No pictures belong in the copy. Restate the rest of the data exactly.
[Opening SOURCE MATERIAL section]
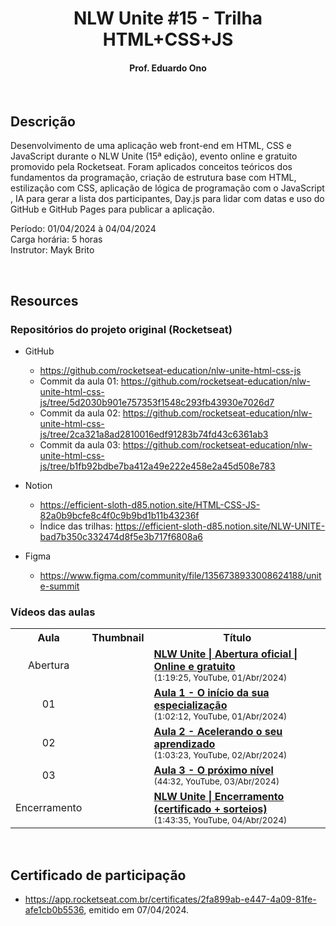 
<h1 align="center">NLW Unite #15 - Trilha HTML+CSS+JS</h1>

<h4 align="center">Prof. Eduardo Ono</h4>

&nbsp;

## Descrição

Desenvolvimento de uma aplicação web front-end em HTML, CSS e JavaScript durante o NLW Unite (15ª edição), evento online e gratuito promovido pela Rocketseat. Foram aplicados conceitos teóricos dos fundamentos da programação, criação de estrutura base com HTML, estilização com CSS, aplicação de lógica de programação com o JavaScript , IA para gerar a lista dos participantes, Day.js para lidar com datas e uso do GitHub e GitHub Pages para publicar a aplicação.

Período: 01/04/2024 à 04/04/2024<br>
Carga horária: 5 horas<br>
Instrutor: Mayk Brito

&nbsp;

## Resources

### Repositórios do projeto original (Rocketseat)

* GitHub
  * <https://github.com/rocketseat-education/nlw-unite-html-css-js>
  * Commit da aula 01: <https://github.com/rocketseat-education/nlw-unite-html-css-js/tree/5d2030b901e757353f1548c293fb43930e7026d7>
  * Commit da aula 02: <https://github.com/rocketseat-education/nlw-unite-html-css-js/tree/2ca321a8ad2810016edf91283b74fd43c6361ab3>
  * Commit da aula 03: <https://github.com/rocketseat-education/nlw-unite-html-css-js/tree/b1fb92bdbe7ba412a49e222e458e2a45d508e783>

* Notion
  * <https://efficient-sloth-d85.notion.site/HTML-CSS-JS-82a0b9bcfe8c4f0c9b9bd1b11b43236f>
  * Índice das trilhas: <https://efficient-sloth-d85.notion.site/NLW-UNITE-bad7b350c332474d8f5e3b717f6808a6>

* Figma
  * <https://www.figma.com/community/file/1356738933008624188/unite-summit>

### Vídeos das aulas

<table>
  <tr>
    <th>Aula</th>
    <th>Thumbnail</th>
    <th>Título</th>
  </tr>
  <tr>
    <td align="center">Abertura</td>
    <td><img src="https://img.youtube.com/vi/aFTn3RRna1Q/default.jpg" alt=""></td>
    <td>
      <a href="https://www.youtube.com/watch?v=aFTn3RRna1Q"><strong>NLW Unite | Abertura oficial | Online e gratuito</strong></a><br>
      <sub>(1:19:25, YouTube, 01/Abr/2024)</sub>
    </td>
  </tr>
  <tr>
    <td align="center">01</td>
    <td><img src="https://img.youtube.com/vi/Q4V_uKCDjdY/default.jpg" alt=""></td>
    <td>
      <a href="https://www.youtube.com/watch?v=Q4V_uKCDjdY"><strong>Aula 1 - O início da sua especialização</strong></a><br>
      <sub>(1:02:12, YouTube, 01/Abr/2024)</sub>
    </td>
  </tr>
  <tr>
    <td align="center">02</td>
    <td><img src="https://img.youtube.com/vi/WblQFevFIso/default.jpg" alt=""></td>
    <td>
      <a href="https://www.youtube.com/watch?v=WblQFevFIso"><strong>Aula 2 - Acelerando o seu aprendizado</strong></a><br>
      <sub>(1:03:23, YouTube, 02/Abr/2024)</sub>
    </td>
  </tr>
  <tr>
    <td align="center">03</td>
    <td><img src="https://img.youtube.com/vi/JEbaigM4LNg/default.jpg" alt=""></td>
    <td>
      <a href="https://www.youtube.com/watch?v=JEbaigM4LNg"><strong>Aula 3 - O próximo nível</strong></a><br>
      <sub>(44:32, YouTube, 03/Abr/2024)</sub>
    </td>
  </tr>
  <tr>
    <td align="center">Encerramento</td>
    <td><img src="https://img.youtube.com/vi/j7PdI5LZSi0/default.jpg" alt=""></td>
    <td>
      <a href="https://www.youtube.com/watch?v=j7PdI5LZSi0"><strong>NLW Unite | Encerramento (certificado + sorteios)</strong></a><br>
      <sub>(1:43:35, YouTube, 04/Abr/2024)</sub>
    </td>
  </tr>
</table>

&nbsp;

## Certificado de participação

* <https://app.rocketseat.com.br/certificates/2fa899ab-e447-4a09-81fe-afe1cb0b5536>, emitido em 07/04/2024.

&nbsp;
[Closing SOURCE MATERIAL section]
**ANSWER TO THE EXERCISE**.
<h1 align="center">NLW Unite #15 - Trilha HTML+CSS+JS</h1>

<h4 align="center">Prof. Eduardo Ono</h4>

&nbsp;

## Descrição

Desenvolvimento de uma aplicação web front-end em HTML, CSS e JavaScript durante o NLW Unite (15ª edição), evento online e gratuito promovido pela Rocketseat. Foram aplicados conceitos teóricos dos fundamentos da programação, criação de estrutura base com HTML, estilização com CSS, aplicação de lógica de programação com o JavaScript , IA para gerar a lista dos participantes, Day.js para lidar com datas e uso do GitHub e GitHub Pages para publicar a aplicação.

Período: 01/04/2024 à 04/04/2024<br>
Carga horária: 5 horas<br>
Instrutor: Mayk Brito

&nbsp;

## Resources

### Repositórios do projeto original (Rocketseat)

* GitHub
  * <https://github.com/rocketseat-education/nlw-unite-html-css-js>
  * Commit da aula 01: <https://github.com/rocketseat-education/nlw-unite-html-css-js/tree/5d2030b901e757353f1548c293fb43930e7026d7>
  * Commit da aula 02: <https://github.com/rocketseat-education/nlw-unite-html-css-js/tree/2ca321a8ad2810016edf91283b74fd43c6361ab3>
  * Commit da aula 03: <https://github.com/rocketseat-education/nlw-unite-html-css-js/tree/b1fb92bdbe7ba412a49e222e458e2a45d508e783>

* Notion
  * <https://efficient-sloth-d85.notion.site/HTML-CSS-JS-82a0b9bcfe8c4f0c9b9bd1b11b43236f>
  * Índice das trilhas: <https://efficient-sloth-d85.notion.site/NLW-UNITE-bad7b350c332474d8f5e3b717f6808a6>

* Figma
  * <https://www.figma.com/community/file/1356738933008624188/unite-summit>

### Vídeos das aulas

<table>
  <tr>
    <th>Aula</th>
    <th>Thumbnail</th>
    <th>Título</th>
  </tr>
  <tr>
    <td align="center">Abertura</td>
    <td><img src="https://img.youtube.com/vi/aFTn3RRna1Q/default.jpg" alt=""></td>
    <td>
      <a href="https://www.youtube.com/watch?v=aFTn3RRna1Q"><strong>NLW Unite | Abertura oficial | Online e gratuito</strong></a><br>
      <sub>(1:19:25, YouTube, 01/Abr/2024)</sub>
    </td>
  </tr>
  <tr>
    <td align="center">01</td>
    <td><img src="https://img.youtube.com/vi/Q4V_uKCDjdY/default.jpg" alt=""></td>
    <td>
      <a href="https://www.youtube.com/watch?v=Q4V_uKCDjdY"><strong>Aula 1 - O início da sua especialização</strong></a><br>
      <sub>(1:02:12, YouTube, 01/Abr/2024)</sub>
    </td>
  </tr>
  <tr>
    <td align="center">02</td>
    <td><img src="https://img.youtube.com/vi/WblQFevFIso/default.jpg" alt=""></td>
    <td>
      <a href="https://www.youtube.com/watch?v=WblQFevFIso"><strong>Aula 2 - Acelerando o seu aprendizado</strong></a><br>
      <sub>(1:03:23, YouTube, 02/Abr/2024)</sub>
    </td>
  </tr>
  <tr>
    <td align="center">03</td>
    <td><img src="https://img.youtube.com/vi/JEbaigM4LNg/default.jpg" alt=""></td>
    <td>
      <a href="https://www.youtube.com/watch?v=JEbaigM4LNg"><strong>Aula 3 - O próximo nível</strong></a><br>
      <sub>(44:32, YouTube, 03/Abr/2024)</sub>
    </td>
  </tr>
  <tr>
    <td align="center">Encerramento</td>
    <td><img src="https://img.youtube.com/vi/j7PdI5LZSi0/default.jpg" alt=""></td>
    <td>
      <a href="https://www.youtube.com/watch?v=j7PdI5LZSi0"><strong>NLW Unite | Encerramento (certificado + sorteios)</strong></a><br>
      <sub>(1:43:35, YouTube, 04/Abr/2024)</sub>
    </td>
  </tr>
</table>

&nbsp;

## Certificado de participação

* <https://app.rocketseat.com.br/certificates/2fa899ab-e447-4a09-81fe-afe1cb0b5536>, emitido em 07/04/2024.

&nbsp;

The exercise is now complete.